--- Task requirements ---
Extract exactly the lines from the top of the records through the line containing "# Multiple Select", and keep pictures out of the copy.

*** Data listing Section Begins ***

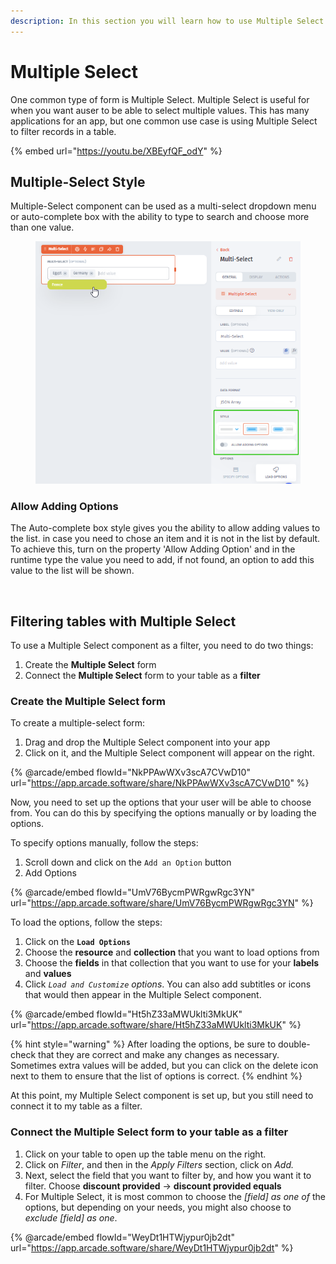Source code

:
 ```yaml
---
description: In this section you will learn how to use Multiple Select
---
```


# Multiple Select

One common type of form is Multiple Select. Multiple Select is useful for when you want auser to be able to select multiple values. This has many applications for an app, but one common use case is using Multiple Select to filter records in a table.

{% embed url="https://youtu.be/XBEyfQF_odY" %}

## Multiple-Select Style &#x20;

Multiple-Select component can be used as a multi-select dropdown menu or auto-complete box with the ability to type to search and choose more than one value.

<figure><img src="../../../../.gitbook/assets/image (951).png" alt=""><figcaption></figcaption></figure>

### Allow Adding Options

The Auto-complete box style gives you the ability to allow adding values to the list. in case you need to chose an item and it is not in the list by default. \
To achieve this, turn on the property 'Allow Adding Option' and in the runtime type the value you need to add, if not found, an option to add this value to the list will be shown.

<figure><img src="broken-reference" alt=""><figcaption></figcaption></figure>

## Filtering tables with Multiple Select

To use a Multiple Select component as a filter, you need to do two things:

1. Create the **Multiple Select** form
2. Connect the **Multiple Select** form to your table as a **filter**

### Create the Multiple Select form

To create a multiple-select form:

1. Drag and drop the Multiple Select component into your app
2. Click on it, and the Multiple Select component will appear on the right.

{% @arcade/embed flowId="NkPPAwWXv3scA7CVwD10" url="https://app.arcade.software/share/NkPPAwWXv3scA7CVwD10" %}

Now, you need to set up the options that your user will be able to choose from. You can do this by specifying the options manually or by loading the options.

To specify options manually, follow the steps:

1. Scroll down and click on the `Add an Option` button
2. Add Options

{% @arcade/embed flowId="UmV76BycmPWRgwRgc3YN" url="https://app.arcade.software/share/UmV76BycmPWRgwRgc3YN" %}

To load the options, follow the steps:

1. Click on the **`Load Options`**
2. Choose the **resource** and **collection** that you want to load options from
3. Choose the **fields** in that collection that you want to use for your **labels** and **values**
4. Click _`Load and Customize` options_. You can also add subtitles or icons that would then appear in the Multiple Select component.

{% @arcade/embed flowId="Ht5hZ33aMWUklti3MkUK" url="https://app.arcade.software/share/Ht5hZ33aMWUklti3MkUK" %}

{% hint style="warning" %}
After loading the options, be sure to double-check that they are correct and make any changes as necessary. Sometimes extra values will be added, but you can click on the delete icon next to them to ensure that the list of options is correct.
{% endhint %}

At this point, my Multiple Select component is set up, but you still need to connect it to my table as a filter.

### Connect the Multiple Select form to your table as a filter

1. Click on your table to open up the table menu on the right.&#x20;
2. Click on _Filter_, and then in the _Apply Filters_ section, click on _Add._&#x20;
3. Next, select the field that you want to filter by, and how you want it to filter. Choose **discount provided** -> **discount provided equals**
4. For Multiple Select, it is most common to choose the _\[field] as one of_ the options, but depending on your needs, you might also choose to _exclude \[field] as one_.

{% @arcade/embed flowId="WeyDt1HTWjypur0jb2dt" url="https://app.arcade.software/share/WeyDt1HTWjypur0jb2dt" %}

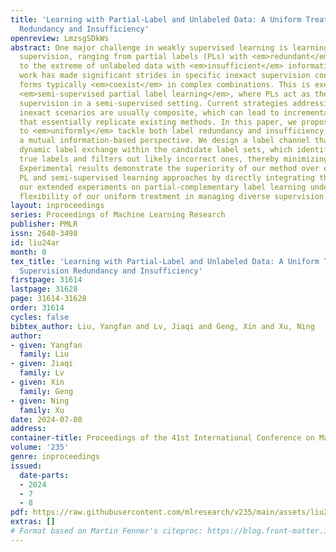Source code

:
 ```yaml
---
title: 'Learning with Partial-Label and Unlabeled Data: A Uniform Treatment for Supervision
  Redundancy and Insufficiency'
openreview: LmzsgSDkWs
abstract: One major challenge in weakly supervised learning is learning from inexact
  supervision, ranging from partial labels (PLs) with <em>redundant</em> information
  to the extreme of unlabeled data with <em>insufficient</em> information. While recent
  work has made significant strides in specific inexact supervision contexts, supervision
  forms typically <em>coexist</em> in complex combinations. This is exemplified in
  <em>semi-supervised partial label learning</em>, where PLs act as the exclusive
  supervision in a semi-supervised setting. Current strategies addressing combined
  inexact scenarios are usually composite, which can lead to incremental solutions
  that essentially replicate existing methods. In this paper, we propose a novel approach
  to <em>uniformly</em> tackle both label redundancy and insufficiency, derived from
  a mutual information-based perspective. We design a label channel that facilitates
  dynamic label exchange within the candidate label sets, which identifies potential
  true labels and filters out likely incorrect ones, thereby minimizing error accumulation.
  Experimental results demonstrate the superiority of our method over existing state-of-the-art
  PL and semi-supervised learning approaches by directly integrating them. Furthermore,
  our extended experiments on partial-complementary label learning underscore the
  flexibility of our uniform treatment in managing diverse supervision scenarios.
layout: inproceedings
series: Proceedings of Machine Learning Research
publisher: PMLR
issn: 2640-3498
id: liu24ar
month: 0
tex_title: 'Learning with Partial-Label and Unlabeled Data: A Uniform Treatment for
  Supervision Redundancy and Insufficiency'
firstpage: 31614
lastpage: 31628
page: 31614-31628
order: 31614
cycles: false
bibtex_author: Liu, Yangfan and Lv, Jiaqi and Geng, Xin and Xu, Ning
author:
- given: Yangfan
  family: Liu
- given: Jiaqi
  family: Lv
- given: Xin
  family: Geng
- given: Ning
  family: Xu
date: 2024-07-08
address:
container-title: Proceedings of the 41st International Conference on Machine Learning
volume: '235'
genre: inproceedings
issued:
  date-parts:
  - 2024
  - 7
  - 8
pdf: https://raw.githubusercontent.com/mlresearch/v235/main/assets/liu24ar/liu24ar.pdf
extras: []
# Format based on Martin Fenner's citeproc: https://blog.front-matter.io/posts/citeproc-yaml-for-bibliographies/
---
```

*** Data listing Section Ends ***

--- Solved problem ---
Source code

:
 ```yaml
---
description: In this section you will learn how to use Multiple Select
---
```


# Multiple Select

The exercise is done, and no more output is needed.